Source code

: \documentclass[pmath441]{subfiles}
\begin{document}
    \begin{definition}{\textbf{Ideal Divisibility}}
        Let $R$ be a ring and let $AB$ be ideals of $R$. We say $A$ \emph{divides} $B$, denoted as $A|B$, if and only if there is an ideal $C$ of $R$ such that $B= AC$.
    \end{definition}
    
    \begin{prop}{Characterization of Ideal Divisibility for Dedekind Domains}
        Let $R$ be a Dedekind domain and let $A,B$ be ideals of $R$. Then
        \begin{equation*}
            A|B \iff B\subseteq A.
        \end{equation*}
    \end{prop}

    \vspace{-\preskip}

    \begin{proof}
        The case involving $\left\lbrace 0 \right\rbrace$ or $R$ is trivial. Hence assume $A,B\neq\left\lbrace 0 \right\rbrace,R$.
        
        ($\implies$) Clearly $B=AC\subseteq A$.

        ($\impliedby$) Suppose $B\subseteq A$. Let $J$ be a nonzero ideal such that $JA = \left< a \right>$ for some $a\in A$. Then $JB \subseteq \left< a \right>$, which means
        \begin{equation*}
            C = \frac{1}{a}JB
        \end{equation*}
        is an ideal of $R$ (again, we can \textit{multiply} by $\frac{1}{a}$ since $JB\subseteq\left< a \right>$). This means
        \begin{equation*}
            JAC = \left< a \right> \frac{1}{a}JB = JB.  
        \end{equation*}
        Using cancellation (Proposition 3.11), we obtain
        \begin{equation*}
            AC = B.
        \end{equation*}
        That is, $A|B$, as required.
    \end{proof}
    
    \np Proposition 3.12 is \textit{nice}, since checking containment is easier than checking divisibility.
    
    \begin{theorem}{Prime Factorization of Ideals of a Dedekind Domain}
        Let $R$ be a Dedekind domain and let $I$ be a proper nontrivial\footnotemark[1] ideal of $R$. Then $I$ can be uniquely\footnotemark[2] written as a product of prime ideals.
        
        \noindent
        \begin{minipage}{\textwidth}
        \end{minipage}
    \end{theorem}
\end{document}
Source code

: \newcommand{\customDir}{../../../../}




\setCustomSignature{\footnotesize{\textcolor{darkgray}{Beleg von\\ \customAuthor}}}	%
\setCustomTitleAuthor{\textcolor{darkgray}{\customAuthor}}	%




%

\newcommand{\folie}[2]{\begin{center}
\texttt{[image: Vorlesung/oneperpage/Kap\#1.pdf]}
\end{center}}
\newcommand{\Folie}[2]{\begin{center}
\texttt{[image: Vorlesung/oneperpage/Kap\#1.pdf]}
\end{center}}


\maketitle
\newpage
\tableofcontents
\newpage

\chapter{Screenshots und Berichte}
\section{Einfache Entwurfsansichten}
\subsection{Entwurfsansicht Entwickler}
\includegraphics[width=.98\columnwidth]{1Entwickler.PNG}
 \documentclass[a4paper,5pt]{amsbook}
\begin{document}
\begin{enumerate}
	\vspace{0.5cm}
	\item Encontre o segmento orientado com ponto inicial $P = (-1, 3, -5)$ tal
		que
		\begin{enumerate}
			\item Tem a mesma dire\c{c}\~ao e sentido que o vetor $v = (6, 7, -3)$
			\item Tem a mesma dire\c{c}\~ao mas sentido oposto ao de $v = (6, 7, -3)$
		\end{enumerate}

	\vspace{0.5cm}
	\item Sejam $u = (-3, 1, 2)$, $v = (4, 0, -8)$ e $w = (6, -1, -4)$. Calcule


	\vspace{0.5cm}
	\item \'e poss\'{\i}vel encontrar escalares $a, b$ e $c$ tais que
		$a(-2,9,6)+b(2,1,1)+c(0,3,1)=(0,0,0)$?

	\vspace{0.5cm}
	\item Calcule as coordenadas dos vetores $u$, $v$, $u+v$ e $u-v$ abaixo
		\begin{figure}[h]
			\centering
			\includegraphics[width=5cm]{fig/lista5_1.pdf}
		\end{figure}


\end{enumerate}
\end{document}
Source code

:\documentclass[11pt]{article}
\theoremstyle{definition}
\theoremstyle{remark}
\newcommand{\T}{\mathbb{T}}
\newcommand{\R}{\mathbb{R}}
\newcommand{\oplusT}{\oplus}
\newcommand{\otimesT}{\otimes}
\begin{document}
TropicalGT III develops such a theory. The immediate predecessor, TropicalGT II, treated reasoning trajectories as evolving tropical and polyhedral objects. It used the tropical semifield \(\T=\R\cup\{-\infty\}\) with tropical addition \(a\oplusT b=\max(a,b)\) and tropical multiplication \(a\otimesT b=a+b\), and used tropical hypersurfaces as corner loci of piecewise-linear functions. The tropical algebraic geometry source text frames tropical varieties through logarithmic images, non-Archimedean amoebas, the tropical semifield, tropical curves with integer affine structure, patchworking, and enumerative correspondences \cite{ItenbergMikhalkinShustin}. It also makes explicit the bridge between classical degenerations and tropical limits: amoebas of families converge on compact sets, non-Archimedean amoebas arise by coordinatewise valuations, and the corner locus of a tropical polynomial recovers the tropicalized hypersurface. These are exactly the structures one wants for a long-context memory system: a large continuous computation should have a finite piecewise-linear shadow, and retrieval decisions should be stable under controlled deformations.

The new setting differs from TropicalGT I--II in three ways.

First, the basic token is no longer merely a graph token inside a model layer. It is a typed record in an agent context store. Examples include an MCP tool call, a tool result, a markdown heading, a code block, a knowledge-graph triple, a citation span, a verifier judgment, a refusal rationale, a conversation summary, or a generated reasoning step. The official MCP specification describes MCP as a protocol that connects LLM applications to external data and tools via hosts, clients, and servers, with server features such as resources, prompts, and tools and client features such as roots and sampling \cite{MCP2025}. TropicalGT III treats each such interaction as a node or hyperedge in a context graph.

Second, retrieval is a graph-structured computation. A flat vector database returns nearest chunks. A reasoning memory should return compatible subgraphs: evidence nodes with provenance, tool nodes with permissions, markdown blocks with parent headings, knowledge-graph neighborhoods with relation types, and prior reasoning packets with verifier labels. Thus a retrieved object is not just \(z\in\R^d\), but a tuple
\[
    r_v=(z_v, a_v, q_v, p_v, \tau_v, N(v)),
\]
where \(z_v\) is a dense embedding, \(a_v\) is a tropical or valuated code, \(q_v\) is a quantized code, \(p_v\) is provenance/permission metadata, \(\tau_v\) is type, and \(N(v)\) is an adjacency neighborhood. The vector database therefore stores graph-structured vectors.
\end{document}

■ ■ ■ ■

■ WORK TO COMPLETE
Repeat all of the listing above exactly, leaving nothing out.

■ WRITTEN REPLY
Source code

: \documentclass[pmath441]{subfiles}
\begin{document}
    \begin{definition}{\textbf{Ideal Divisibility}}
        Let $R$ be a ring and let $AB$ be ideals of $R$. We say $A$ \emph{divides} $B$, denoted as $A|B$, if and only if there is an ideal $C$ of $R$ such that $B= AC$.
    \end{definition}
    
    \begin{prop}{Characterization of Ideal Divisibility for Dedekind Domains}
        Let $R$ be a Dedekind domain and let $A,B$ be ideals of $R$. Then
        \begin{equation*}
            A|B \iff B\subseteq A.
        \end{equation*}
    \end{prop}

    \vspace{-\preskip}

    \begin{proof}
        The case involving $\left\lbrace 0 \right\rbrace$ or $R$ is trivial. Hence assume $A,B\neq\left\lbrace 0 \right\rbrace,R$.
        
        ($\implies$) Clearly $B=AC\subseteq A$.

        ($\impliedby$) Suppose $B\subseteq A$. Let $J$ be a nonzero ideal such that $JA = \left< a \right>$ for some $a\in A$. Then $JB \subseteq \left< a \right>$, which means
        \begin{equation*}
            C = \frac{1}{a}JB
        \end{equation*}
        is an ideal of $R$ (again, we can \textit{multiply} by $\frac{1}{a}$ since $JB\subseteq\left< a \right>$). This means
        \begin{equation*}
            JAC = \left< a \right> \frac{1}{a}JB = JB.  
        \end{equation*}
        Using cancellation (Proposition 3.11), we obtain
        \begin{equation*}
            AC = B.
        \end{equation*}
        That is, $A|B$, as required.
    \end{proof}
    
    \np Proposition 3.12 is \textit{nice}, since checking containment is easier than checking divisibility.
    
    \begin{theorem}{Prime Factorization of Ideals of a Dedekind Domain}
        Let $R$ be a Dedekind domain and let $I$ be a proper nontrivial\footnotemark[1] ideal of $R$. Then $I$ can be uniquely\footnotemark[2] written as a product of prime ideals.
        
        \noindent
        \begin{minipage}{\textwidth}
        \end{minipage}
    \end{theorem}
\end{document}
Source code

: \newcommand{\customDir}{../../../../}




\setCustomSignature{\footnotesize{\textcolor{darkgray}{Beleg von\\ \customAuthor}}}	%
\setCustomTitleAuthor{\textcolor{darkgray}{\customAuthor}}	%




%

\newcommand{\folie}[2]{\begin{center}
\texttt{[image: Vorlesung/oneperpage/Kap\#1.pdf]}
\end{center}}
\newcommand{\Folie}[2]{\begin{center}
\texttt{[image: Vorlesung/oneperpage/Kap\#1.pdf]}
\end{center}}


\maketitle
\newpage
\tableofcontents
\newpage

\chapter{Screenshots und Berichte}
\section{Einfache Entwurfsansichten}
\subsection{Entwurfsansicht Entwickler}
\includegraphics[width=.98\columnwidth]{1Entwickler.PNG}
 \documentclass[a4paper,5pt]{amsbook}
\begin{document}
\begin{enumerate}
	\vspace{0.5cm}
	\item Encontre o segmento orientado com ponto inicial $P = (-1, 3, -5)$ tal
		que
		\begin{enumerate}
			\item Tem a mesma dire\c{c}\~ao e sentido que o vetor $v = (6, 7, -3)$
			\item Tem a mesma dire\c{c}\~ao mas sentido oposto ao de $v = (6, 7, -3)$
		\end{enumerate}

	\vspace{0.5cm}
	\item Sejam $u = (-3, 1, 2)$, $v = (4, 0, -8)$ e $w = (6, -1, -4)$. Calcule


	\vspace{0.5cm}
	\item \'e poss\'{\i}vel encontrar escalares $a, b$ e $c$ tais que
		$a(-2,9,6)+b(2,1,1)+c(0,3,1)=(0,0,0)$?

	\vspace{0.5cm}
	\item Calcule as coordenadas dos vetores $u$, $v$, $u+v$ e $u-v$ abaixo
		\begin{figure}[h]
			\centering
			\includegraphics[width=5cm]{fig/lista5_1.pdf}
		\end{figure}


\end{enumerate}
\end{document}
Source code

:\documentclass[11pt]{article}
\theoremstyle{definition}
\theoremstyle{remark}
\newcommand{\T}{\mathbb{T}}
\newcommand{\R}{\mathbb{R}}
\newcommand{\oplusT}{\oplus}
\newcommand{\otimesT}{\otimes}
\begin{document}
TropicalGT III develops such a theory. The immediate predecessor, TropicalGT II, treated reasoning trajectories as evolving tropical and polyhedral objects. It used the tropical semifield \(\T=\R\cup\{-\infty\}\) with tropical addition \(a\oplusT b=\max(a,b)\) and tropical multiplication \(a\otimesT b=a+b\), and used tropical hypersurfaces as corner loci of piecewise-linear functions. The tropical algebraic geometry source text frames tropical varieties through logarithmic images, non-Archimedean amoebas, the tropical semifield, tropical curves with integer affine structure, patchworking, and enumerative correspondences \cite{ItenbergMikhalkinShustin}. It also makes explicit the bridge between classical degenerations and tropical limits: amoebas of families converge on compact sets, non-Archimedean amoebas arise by coordinatewise valuations, and the corner locus of a tropical polynomial recovers the tropicalized hypersurface. These are exactly the structures one wants for a long-context memory system: a large continuous computation should have a finite piecewise-linear shadow, and retrieval decisions should be stable under controlled deformations.

The new setting differs from TropicalGT I--II in three ways.

First, the basic token is no longer merely a graph token inside a model layer. It is a typed record in an agent context store. Examples include an MCP tool call, a tool result, a markdown heading, a code block, a knowledge-graph triple, a citation span, a verifier judgment, a refusal rationale, a conversation summary, or a generated reasoning step. The official MCP specification describes MCP as a protocol that connects LLM applications to external data and tools via hosts, clients, and servers, with server features such as resources, prompts, and tools and client features such as roots and sampling \cite{MCP2025}. TropicalGT III treats each such interaction as a node or hyperedge in a context graph.

Second, retrieval is a graph-structured computation. A flat vector database returns nearest chunks. A reasoning memory should return compatible subgraphs: evidence nodes with provenance, tool nodes with permissions, markdown blocks with parent headings, knowledge-graph neighborhoods with relation types, and prior reasoning packets with verifier labels. Thus a retrieved object is not just \(z\in\R^d\), but a tuple
\[
    r_v=(z_v, a_v, q_v, p_v, \tau_v, N(v)),
\]
where \(z_v\) is a dense embedding, \(a_v\) is a tropical or valuated code, \(q_v\) is a quantized code, \(p_v\) is provenance/permission metadata, \(\tau_v\) is type, and \(N(v)\) is an adjacency neighborhood. The vector database therefore stores graph-structured vectors.
\end{document}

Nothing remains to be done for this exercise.